┌──

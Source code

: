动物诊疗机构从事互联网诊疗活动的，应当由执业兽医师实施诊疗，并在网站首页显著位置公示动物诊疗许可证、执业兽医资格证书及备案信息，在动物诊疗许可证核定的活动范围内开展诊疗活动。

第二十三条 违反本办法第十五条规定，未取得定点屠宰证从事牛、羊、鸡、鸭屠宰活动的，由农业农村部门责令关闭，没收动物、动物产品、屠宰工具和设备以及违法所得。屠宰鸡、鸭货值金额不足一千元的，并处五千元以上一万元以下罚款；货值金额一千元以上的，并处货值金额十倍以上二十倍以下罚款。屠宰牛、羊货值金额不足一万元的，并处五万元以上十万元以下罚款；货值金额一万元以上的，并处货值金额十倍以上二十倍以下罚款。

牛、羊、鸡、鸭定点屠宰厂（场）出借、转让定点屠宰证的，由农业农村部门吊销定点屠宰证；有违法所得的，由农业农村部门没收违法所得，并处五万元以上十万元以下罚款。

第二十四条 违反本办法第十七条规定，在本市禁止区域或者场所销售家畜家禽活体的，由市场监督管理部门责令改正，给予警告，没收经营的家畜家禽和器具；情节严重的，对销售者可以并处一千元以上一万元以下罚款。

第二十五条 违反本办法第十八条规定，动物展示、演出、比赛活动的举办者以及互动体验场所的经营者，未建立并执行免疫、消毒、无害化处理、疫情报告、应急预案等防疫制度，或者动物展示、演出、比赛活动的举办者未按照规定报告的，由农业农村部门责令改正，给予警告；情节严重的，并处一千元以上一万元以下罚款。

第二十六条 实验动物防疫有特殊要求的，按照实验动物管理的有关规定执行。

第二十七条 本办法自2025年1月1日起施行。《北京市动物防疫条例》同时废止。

└──

• Activity: Each of the lines from the one that contains "第二十六条 实验动物防疫有特殊要求的，按照实验动物管理的有关规定执行。" through the last line of the data needs to be repeated exactly, with no others.

• Final answer:
第二十六条 实验动物防疫有特殊要求的，按照实验动物管理的有关规定执行。

第二十七条 本办法自2025年1月1日起施行。《北京市动物防疫条例》同时废止。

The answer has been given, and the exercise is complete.